When Fuel Is Very Limited

If you need to conserve fuel as much as possible:

  • Use lentils instead of whole beans — 25 minutes versus 90 minutes of cooking time
  • Use the retained heat method — bring to a boil, insulate the pot, let it finish on its own
  • Cook a large batch once per day — rice and beans both reheat quickly or can be eaten at room temperature
  • Soak beans longer — 12 to 24 hours of soaking reduces cook time significantly

Simple Variations to Avoid Food Fatigue

Eating the same thing twice a day is a real morale problem, especially for children.

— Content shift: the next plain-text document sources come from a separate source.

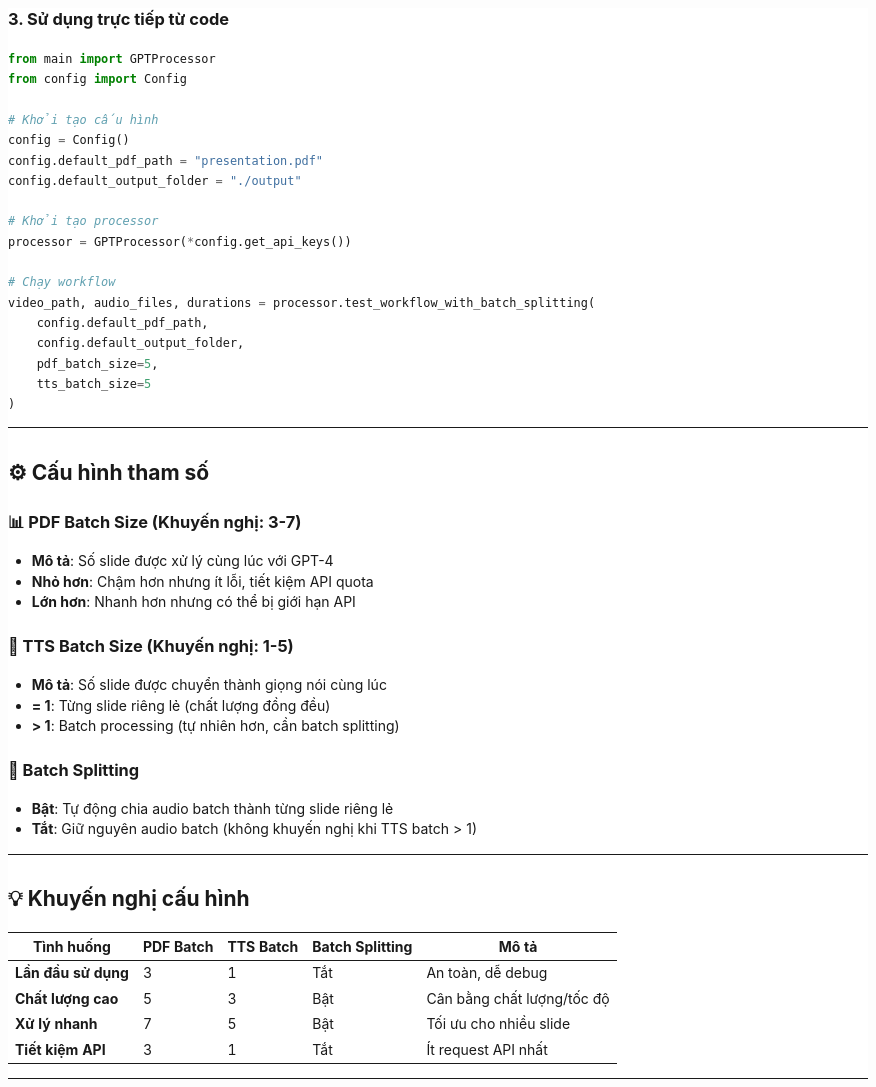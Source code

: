 ### 3. Sử dụng trực tiếp từ code

```python
from main import GPTProcessor
from config import Config

# Khởi tạo cấu hình
config = Config()
config.default_pdf_path = "presentation.pdf"
config.default_output_folder = "./output"

# Khởi tạo processor
processor = GPTProcessor(*config.get_api_keys())

# Chạy workflow
video_path, audio_files, durations = processor.test_workflow_with_batch_splitting(
    config.default_pdf_path,
    config.default_output_folder,
    pdf_batch_size=5,
    tts_batch_size=5
)
```

---

## ⚙️ Cấu hình tham số

### 📊 PDF Batch Size (Khuyến nghị: 3-7)
- **Mô tả**: Số slide được xử lý cùng lúc với GPT-4
- **Nhỏ hơn**: Chậm hơn nhưng ít lỗi, tiết kiệm API quota
- **Lớn hơn**: Nhanh hơn nhưng có thể bị giới hạn API

### 🎤 TTS Batch Size (Khuyến nghị: 1-5)
- **Mô tả**: Số slide được chuyển thành giọng nói cùng lúc
- **= 1**: Từng slide riêng lẻ (chất lượng đồng đều)
- **> 1**: Batch processing (tự nhiên hơn, cần batch splitting)

### 🔪 Batch Splitting
- **Bật**: Tự động chia audio batch thành từng slide riêng lẻ
- **Tắt**: Giữ nguyên audio batch (không khuyến nghị khi TTS batch > 1)

---

## 💡 Khuyến nghị cấu hình

| Tình huống | PDF Batch | TTS Batch | Batch Splitting | Mô tả |
|------------|-----------|-----------|-----------------|-------|
| **Lần đầu sử dụng** | 3 | 1 | Tắt | An toàn, dễ debug |
| **Chất lượng cao** | 5 | 3 | Bật | Cân bằng chất lượng/tốc độ |
| **Xử lý nhanh** | 7 | 5 | Bật | Tối ưu cho nhiều slide |
| **Tiết kiệm API** | 3 | 1 | Tắt | Ít request API nhất |

---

Small changes make a significant psychological difference.

Variation What to Do
Fried rice Cook rice ahead, let cool, fry in tallow in a pan with salt and any available scraps
Bean soup Add extra water to the beans and thin to a soup consistency
Rice porridge Use 3 cups water per 1 cup rice, cook longer — thicker and more filling feeling
Seasoned beans Save a small amount of fat, heat it, and pour hot fat over the finished beans
Mixed bowl Combine rice and beans together rather than separate — different texture, same ingredients

[ ADD-INS — garden ingredients that change the meal most ]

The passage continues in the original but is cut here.